== Segment start ==

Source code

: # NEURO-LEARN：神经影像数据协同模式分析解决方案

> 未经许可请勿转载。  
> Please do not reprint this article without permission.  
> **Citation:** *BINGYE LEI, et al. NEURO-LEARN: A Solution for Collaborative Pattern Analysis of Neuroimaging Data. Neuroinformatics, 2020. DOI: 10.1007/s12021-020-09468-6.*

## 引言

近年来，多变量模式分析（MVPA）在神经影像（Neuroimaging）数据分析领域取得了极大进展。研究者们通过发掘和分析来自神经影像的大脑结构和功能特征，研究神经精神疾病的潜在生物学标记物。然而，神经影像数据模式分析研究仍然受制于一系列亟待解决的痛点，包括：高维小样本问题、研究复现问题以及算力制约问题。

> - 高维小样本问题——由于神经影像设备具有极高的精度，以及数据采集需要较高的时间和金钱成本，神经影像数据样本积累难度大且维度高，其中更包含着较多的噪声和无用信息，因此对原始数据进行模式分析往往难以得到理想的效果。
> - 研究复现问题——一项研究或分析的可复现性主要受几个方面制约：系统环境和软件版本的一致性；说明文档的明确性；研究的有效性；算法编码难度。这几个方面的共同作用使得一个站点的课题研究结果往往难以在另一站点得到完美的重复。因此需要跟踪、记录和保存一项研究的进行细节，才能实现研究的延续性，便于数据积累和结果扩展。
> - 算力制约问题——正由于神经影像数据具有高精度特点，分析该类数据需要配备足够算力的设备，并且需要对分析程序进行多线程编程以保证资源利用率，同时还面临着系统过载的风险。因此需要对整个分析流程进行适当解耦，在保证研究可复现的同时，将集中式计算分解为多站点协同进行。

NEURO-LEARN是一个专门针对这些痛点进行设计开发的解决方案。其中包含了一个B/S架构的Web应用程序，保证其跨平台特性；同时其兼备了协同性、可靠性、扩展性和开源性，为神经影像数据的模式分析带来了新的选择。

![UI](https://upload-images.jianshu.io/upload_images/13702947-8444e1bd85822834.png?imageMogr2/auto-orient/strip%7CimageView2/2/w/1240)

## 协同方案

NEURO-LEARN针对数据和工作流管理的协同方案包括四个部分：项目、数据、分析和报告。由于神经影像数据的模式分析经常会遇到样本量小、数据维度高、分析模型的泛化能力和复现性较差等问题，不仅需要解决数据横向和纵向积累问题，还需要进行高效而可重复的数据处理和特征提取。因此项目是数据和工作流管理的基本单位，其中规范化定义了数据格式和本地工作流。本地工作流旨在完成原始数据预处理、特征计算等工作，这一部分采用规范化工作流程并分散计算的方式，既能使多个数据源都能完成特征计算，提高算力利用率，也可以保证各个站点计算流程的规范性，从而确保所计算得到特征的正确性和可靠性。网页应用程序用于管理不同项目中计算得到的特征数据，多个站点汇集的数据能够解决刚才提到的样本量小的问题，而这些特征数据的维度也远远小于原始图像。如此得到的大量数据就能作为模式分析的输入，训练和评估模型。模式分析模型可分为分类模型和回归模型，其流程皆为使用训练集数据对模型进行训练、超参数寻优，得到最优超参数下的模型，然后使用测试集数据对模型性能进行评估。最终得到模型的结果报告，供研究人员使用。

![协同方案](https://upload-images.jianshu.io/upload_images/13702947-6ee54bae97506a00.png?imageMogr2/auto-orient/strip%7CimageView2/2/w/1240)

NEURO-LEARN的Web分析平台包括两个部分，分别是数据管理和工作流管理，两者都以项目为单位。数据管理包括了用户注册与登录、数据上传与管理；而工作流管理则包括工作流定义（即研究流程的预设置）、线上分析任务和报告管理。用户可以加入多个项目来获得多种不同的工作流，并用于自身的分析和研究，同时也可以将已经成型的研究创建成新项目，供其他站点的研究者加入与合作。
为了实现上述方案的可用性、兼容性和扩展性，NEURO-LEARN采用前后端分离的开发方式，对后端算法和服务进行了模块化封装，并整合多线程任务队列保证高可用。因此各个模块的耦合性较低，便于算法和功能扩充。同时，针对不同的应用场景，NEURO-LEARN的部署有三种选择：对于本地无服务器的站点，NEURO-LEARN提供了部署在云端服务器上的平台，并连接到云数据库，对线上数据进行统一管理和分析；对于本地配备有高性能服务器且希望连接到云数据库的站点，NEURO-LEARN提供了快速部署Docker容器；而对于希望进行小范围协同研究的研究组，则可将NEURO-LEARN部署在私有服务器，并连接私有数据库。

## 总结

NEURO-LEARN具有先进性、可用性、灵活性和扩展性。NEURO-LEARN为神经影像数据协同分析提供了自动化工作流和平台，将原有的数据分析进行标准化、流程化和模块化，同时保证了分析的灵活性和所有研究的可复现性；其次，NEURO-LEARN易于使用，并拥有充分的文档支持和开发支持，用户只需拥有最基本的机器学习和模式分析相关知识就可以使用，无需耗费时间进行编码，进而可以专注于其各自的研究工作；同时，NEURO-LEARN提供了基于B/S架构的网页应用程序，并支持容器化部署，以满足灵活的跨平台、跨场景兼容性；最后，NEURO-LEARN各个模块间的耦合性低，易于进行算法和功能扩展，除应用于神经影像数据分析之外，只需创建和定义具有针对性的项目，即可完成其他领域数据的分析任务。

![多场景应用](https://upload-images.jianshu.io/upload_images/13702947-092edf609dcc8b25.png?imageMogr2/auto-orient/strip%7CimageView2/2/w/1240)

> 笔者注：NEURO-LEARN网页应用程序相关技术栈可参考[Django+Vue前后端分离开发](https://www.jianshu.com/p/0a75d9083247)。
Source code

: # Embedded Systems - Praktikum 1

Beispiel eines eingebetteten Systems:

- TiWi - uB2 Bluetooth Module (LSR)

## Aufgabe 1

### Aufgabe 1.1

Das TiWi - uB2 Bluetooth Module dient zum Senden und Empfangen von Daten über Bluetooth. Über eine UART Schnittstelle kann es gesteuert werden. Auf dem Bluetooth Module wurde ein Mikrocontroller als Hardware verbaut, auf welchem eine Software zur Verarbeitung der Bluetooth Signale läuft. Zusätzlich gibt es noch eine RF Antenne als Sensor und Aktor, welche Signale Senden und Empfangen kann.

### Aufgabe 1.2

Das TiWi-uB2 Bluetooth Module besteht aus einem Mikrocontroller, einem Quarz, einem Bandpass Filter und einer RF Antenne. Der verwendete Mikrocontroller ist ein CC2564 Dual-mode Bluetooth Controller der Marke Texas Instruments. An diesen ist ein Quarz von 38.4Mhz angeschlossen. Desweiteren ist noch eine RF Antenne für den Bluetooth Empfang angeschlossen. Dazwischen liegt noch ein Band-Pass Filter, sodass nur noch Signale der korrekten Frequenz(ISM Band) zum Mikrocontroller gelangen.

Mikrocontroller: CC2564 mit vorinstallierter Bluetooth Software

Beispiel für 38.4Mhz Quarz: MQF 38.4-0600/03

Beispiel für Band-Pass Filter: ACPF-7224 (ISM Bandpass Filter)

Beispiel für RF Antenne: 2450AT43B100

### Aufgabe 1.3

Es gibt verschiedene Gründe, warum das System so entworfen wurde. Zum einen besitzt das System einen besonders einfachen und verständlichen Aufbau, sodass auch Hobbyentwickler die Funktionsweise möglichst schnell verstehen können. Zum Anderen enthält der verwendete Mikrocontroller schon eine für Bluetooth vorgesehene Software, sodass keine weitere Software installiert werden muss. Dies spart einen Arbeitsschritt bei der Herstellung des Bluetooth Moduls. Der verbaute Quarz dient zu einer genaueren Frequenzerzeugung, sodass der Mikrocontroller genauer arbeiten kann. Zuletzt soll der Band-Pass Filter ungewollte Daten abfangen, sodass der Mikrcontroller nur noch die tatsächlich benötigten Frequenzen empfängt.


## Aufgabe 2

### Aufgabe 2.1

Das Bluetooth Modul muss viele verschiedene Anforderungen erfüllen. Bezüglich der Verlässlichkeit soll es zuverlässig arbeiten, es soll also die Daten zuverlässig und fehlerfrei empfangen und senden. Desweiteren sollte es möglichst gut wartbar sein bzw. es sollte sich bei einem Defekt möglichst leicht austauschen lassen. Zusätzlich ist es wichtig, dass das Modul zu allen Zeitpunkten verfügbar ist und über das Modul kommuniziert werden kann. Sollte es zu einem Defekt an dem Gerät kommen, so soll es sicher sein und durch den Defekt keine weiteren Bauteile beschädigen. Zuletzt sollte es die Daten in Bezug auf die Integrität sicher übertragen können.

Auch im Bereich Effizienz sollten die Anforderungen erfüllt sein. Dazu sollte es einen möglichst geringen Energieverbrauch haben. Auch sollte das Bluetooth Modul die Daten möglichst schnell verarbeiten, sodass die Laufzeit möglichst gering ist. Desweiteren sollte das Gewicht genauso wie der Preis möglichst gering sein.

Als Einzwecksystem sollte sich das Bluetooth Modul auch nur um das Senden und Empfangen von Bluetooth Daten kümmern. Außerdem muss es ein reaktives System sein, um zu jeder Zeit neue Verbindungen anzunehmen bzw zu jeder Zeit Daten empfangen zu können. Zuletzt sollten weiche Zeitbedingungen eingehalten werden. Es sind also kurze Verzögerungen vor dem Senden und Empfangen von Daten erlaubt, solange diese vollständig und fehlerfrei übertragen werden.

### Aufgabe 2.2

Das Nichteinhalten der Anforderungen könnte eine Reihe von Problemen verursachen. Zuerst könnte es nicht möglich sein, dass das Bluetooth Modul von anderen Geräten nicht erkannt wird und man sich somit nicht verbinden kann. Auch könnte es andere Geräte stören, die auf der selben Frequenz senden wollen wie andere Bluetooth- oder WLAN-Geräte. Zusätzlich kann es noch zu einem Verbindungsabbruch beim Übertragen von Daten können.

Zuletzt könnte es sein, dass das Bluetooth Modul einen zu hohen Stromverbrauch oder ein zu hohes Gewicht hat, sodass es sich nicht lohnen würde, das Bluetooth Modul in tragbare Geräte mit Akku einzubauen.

== Segment end ==

* What you need to do:
Repeat the lines from the one containing "Das Nichteinhalten der" through the end of the listing, exactly and without any other lines; both ends are included.

* Solution below:
Das Nichteinhalten der Anforderungen könnte eine Reihe von Problemen verursachen. Zuerst könnte es nicht möglich sein, dass das Bluetooth Modul von anderen Geräten nicht erkannt wird und man sich somit nicht verbinden kann. Auch könnte es andere Geräte stören, die auf der selben Frequenz senden wollen wie andere Bluetooth- oder WLAN-Geräte. Zusätzlich kann es noch zu einem Verbindungsabbruch beim Übertragen von Daten können.

Zuletzt könnte es sein, dass das Bluetooth Modul einen zu hohen Stromverbrauch oder ein zu hohes Gewicht hat, sodass es sich nicht lohnen würde, das Bluetooth Modul in tragbare Geräte mit Akku einzubauen.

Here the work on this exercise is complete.